Vietnam’s Climate Plan Ahead of COP-26 Seriously Undermined by Waste-Burning Schemes, Report Finds

Vietnamese Civil Society Organization Joins Groups in Over 70 Countries in Open Letter Demanding Leaders Stop Burning and Dumping and Transition to a Just Circular Economy

Hanoi, VietnamAn analysis published today by the Global Alliance for Incinerator Alternatives (GAIA) finds that while Vietnam is embracing several waste reduction strategies in its climate plans, its inclusion of “waste-to-energy” incineration undermines the country’s attempts to reduce greenhouse gas emissions.  The burning of one tonne of municipal waste releases 1.7 tonnes of carbon dioxide (CO2) into the atmosphere. According to the Intergovernmental Panel on Climate Change (IPCC), waste management is one of three sectors with the greatest potential to reduce temperature rise in the next 10-20 years.

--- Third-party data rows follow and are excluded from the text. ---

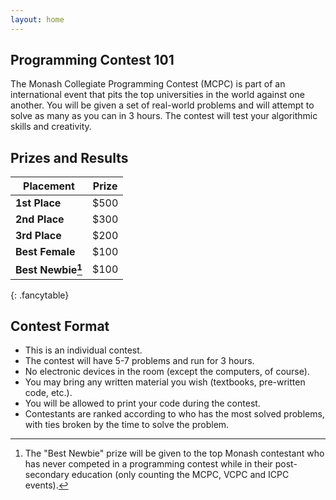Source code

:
 ```yaml
---
layout: home
---
```


## Programming Contest 101

The Monash Collegiate Programming Contest (MCPC) is part of an international event 
that pits the top universities in the world against one another.
You will be given a set of real-world problems and will attempt to solve as many as you can in 3 hours. 
The contest will test your algorithmic skills and creativity.

## Prizes and Results

| **Placement**       | Prize |
|-----------        |-------|
| **1st Place**       | $500  |
| **2nd Place**       | $300  |
| **3rd Place**       | $200  |
| **Best Female**     | $100  |
| **Best Newbie[^1]** | $100  |
{: .fancytable}
[^1]: The "Best Newbie" prize will be given to the top Monash contestant who has never competed in a programming contest while in their post-secondary education (only counting the MCPC, VCPC and ICPC events).

## Contest Format

* This is an individual contest.
* The contest will have 5-7 problems and run for 3 hours.
* No electronic devices in the room (except the computers, of course).
* You may bring any written material you wish (textbooks, pre-written code, etc.).
* You will be allowed to print your code during the contest.
* Contestants are ranked according to who has the most solved problems, 
  with ties broken by the time to solve the problem.
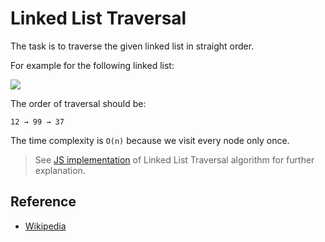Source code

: # Linked List Traversal

The task is to traverse the given linked list in straight order.

For example for the following linked list: 

![](https://upload.wikimedia.org/wikipedia/commons/6/6d/Singly-linked-list.svg)

The order of traversal should be:

```text
12 → 99 → 37
```

The time complexity is `O(n)` because we visit every node only once.

> See [JS implementation](Traversal.js) of Linked List Traversal algorithm for further explanation. 

## Reference

- [Wikipedia](https://en.wikipedia.org/wiki/Linked_list)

As part of the 2015 Paris Agreement, national governments agreed to submit plans that explain what strategies their country will employ to help reduce greenhouse gas emissions in line with the 1.5˚C target. These plans are called Nationally Determined Contributions, or NDCs, and many countries submitted updates this year in preparation for the annual UN climate talks (COP 26).

Vietnam’s NDC has several positive signs around their approach to waste management, such as the mention of composting, better source-separation, reuse, and recycling. However, the NDC does also reference “waste-to-energy” incineration, which has been shown to be the most harmful form of waste management, from a climate and human health perspective. In fact, waste incineration emits more climate pollution than coal-fired power plants. The country has several waste-burning projects in the pipeline funded by international financial institutions like Asian Development Bank, and the World Bank in Hanoi and the Bac Ninh province that have not undergone stakeholder consultations. 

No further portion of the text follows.